• **AVAILABLE DATA**

•••••

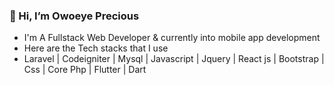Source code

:  ### 👋 Hi, I’m Owoeye Precious
- I'm A Fullstack Web Developer & currently into mobile app development
- Here are the  Tech stacks that I use 
- Laravel | Codeigniter | Mysql | Javascript | Jquery | React js | Bootstrap | Css | Core Php | Flutter | Dart


<!---
parallelbox-lab/parallelbox-lab is a ✨ special ✨ repository because its `README.md` (this file) appears on your GitHub profile.
You can click the Preview link to take a look at your changes.
--->

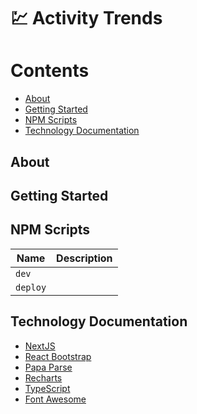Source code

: # :chart: Activity Trends

# Contents
- [About](#about)
- [Getting Started](#getting-started)
- [NPM Scripts](#npm-scripts)
- [Technology Documentation](#technology-documentation)

## About

## Getting Started

## NPM Scripts

| Name     | Description                                                          |
|----------|----------------------------------------------------------------------|
| `dev`    |
| `deploy` |

## Technology Documentation
- [NextJS](https://nextjs.org/docs/getting-started)
- [React Bootstrap](https://react-bootstrap.github.io/layout/grid/)
- [Papa Parse](https://www.papaparse.com/docs)
- [Recharts](https://recharts.org/en-US/api)
- [TypeScript](https://www.typescriptlang.org/docs)
- [Font Awesome](https://fontawesome.com/how-to-use/on-the-web/using-with/react)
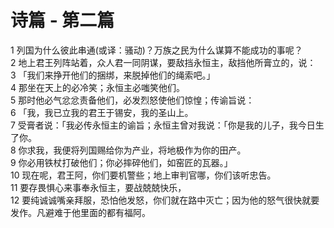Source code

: # 诗篇 - 第二篇
  
 1 列国为什么彼此串通(或译：骚动)？万族之民为什么谋算不能成功的事呢？  
 2 地上君王列阵站着，众人君一同阴谋，要敌挡永恒主，敌挡他所膏立的，说：  
 3 「我们来挣开他们的捆绑，来脱掉他们的绳索吧。」  
 4 那坐在天上的必冷笑；永恒主必嗤笑他们。  
 5 那时他必气忿忿责备他们，必发烈怒使他们惊惶；传谕旨说：  
 6 「我，我已立我的君王于锡安，我的圣山上。  
 7 受膏者说：「我必传永恒主的谕旨；永恒主曾对我说：「你是我的儿子，我今日生了你。  
 8 你求我，我便将列国赐给你为产业，将地极作为你的田产。  
 9 你必用铁杖打破他们；你必摔碎他们，如窑匠的瓦器。」  
 10 现在呢，君王阿，你们要机警些；地上审判官哪，你们该听忠告。  
 11 要存畏惧心来事奉永恒主，要战兢兢快乐，  
 12 要纯诚诚嘴亲拜服，恐怕他发怒，你们就在路中灭亡；因为他的怒气很快就要发作。凡避难于他里面的都有福阿。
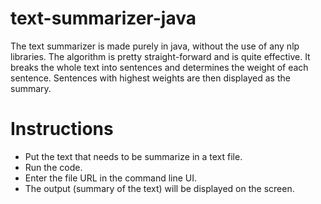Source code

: # text-summarizer-java
The text summarizer is made purely in java, without the use of any nlp libraries. The algorithm is pretty straight-forward and is quite effective. It breaks the whole text into sentences and determines the weight of each sentence. Sentences with highest weights are then displayed as the summary.

# Instructions
- Put the text that needs to be summarize in a text file.
- Run the code.
- Enter the file URL in the command line UI.
- The output (summary of the text) will be displayed on the screen.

•••••

Output the complete listing exactly. Pictures stay out.

• **WORKED SOLUTION**
Source code

:  ### 👋 Hi, I’m Owoeye Precious
- I'm A Fullstack Web Developer & currently into mobile app development
- Here are the  Tech stacks that I use 
- Laravel | Codeigniter | Mysql | Javascript | Jquery | React js | Bootstrap | Css | Core Php | Flutter | Dart


<!---
parallelbox-lab/parallelbox-lab is a ✨ special ✨ repository because its `README.md` (this file) appears on your GitHub profile.
You can click the Preview link to take a look at your changes.
--->

Source code

: # :chart: Activity Trends

# Contents
- [About](#about)
- [Getting Started](#getting-started)
- [NPM Scripts](#npm-scripts)
- [Technology Documentation](#technology-documentation)

## About

## Getting Started

## NPM Scripts

| Name     | Description                                                          |
|----------|----------------------------------------------------------------------|
| `dev`    |
| `deploy` |

## Technology Documentation
- [NextJS](https://nextjs.org/docs/getting-started)
- [React Bootstrap](https://react-bootstrap.github.io/layout/grid/)
- [Papa Parse](https://www.papaparse.com/docs)
- [Recharts](https://recharts.org/en-US/api)
- [TypeScript](https://www.typescriptlang.org/docs)
- [Font Awesome](https://fontawesome.com/how-to-use/on-the-web/using-with/react)
Source code

: # 诗篇 - 第二篇
  
 1 列国为什么彼此串通(或译：骚动)？万族之民为什么谋算不能成功的事呢？  
 2 地上君王列阵站着，众人君一同阴谋，要敌挡永恒主，敌挡他所膏立的，说：  
 3 「我们来挣开他们的捆绑，来脱掉他们的绳索吧。」  
 4 那坐在天上的必冷笑；永恒主必嗤笑他们。  
 5 那时他必气忿忿责备他们，必发烈怒使他们惊惶；传谕旨说：  
 6 「我，我已立我的君王于锡安，我的圣山上。  
 7 受膏者说：「我必传永恒主的谕旨；永恒主曾对我说：「你是我的儿子，我今日生了你。  
 8 你求我，我便将列国赐给你为产业，将地极作为你的田产。  
 9 你必用铁杖打破他们；你必摔碎他们，如窑匠的瓦器。」  
 10 现在呢，君王阿，你们要机警些；地上审判官哪，你们该听忠告。  
 11 要存畏惧心来事奉永恒主，要战兢兢快乐，  
 12 要纯诚诚嘴亲拜服，恐怕他发怒，你们就在路中灭亡；因为他的怒气很快就要发作。凡避难于他里面的都有福阿。
Source code

: # text-summarizer-java
The text summarizer is made purely in java, without the use of any nlp libraries. The algorithm is pretty straight-forward and is quite effective. It breaks the whole text into sentences and determines the weight of each sentence. Sentences with highest weights are then displayed as the summary.

# Instructions
- Put the text that needs to be summarize in a text file.
- Run the code.
- Enter the file URL in the command line UI.
- The output (summary of the text) will be displayed on the screen.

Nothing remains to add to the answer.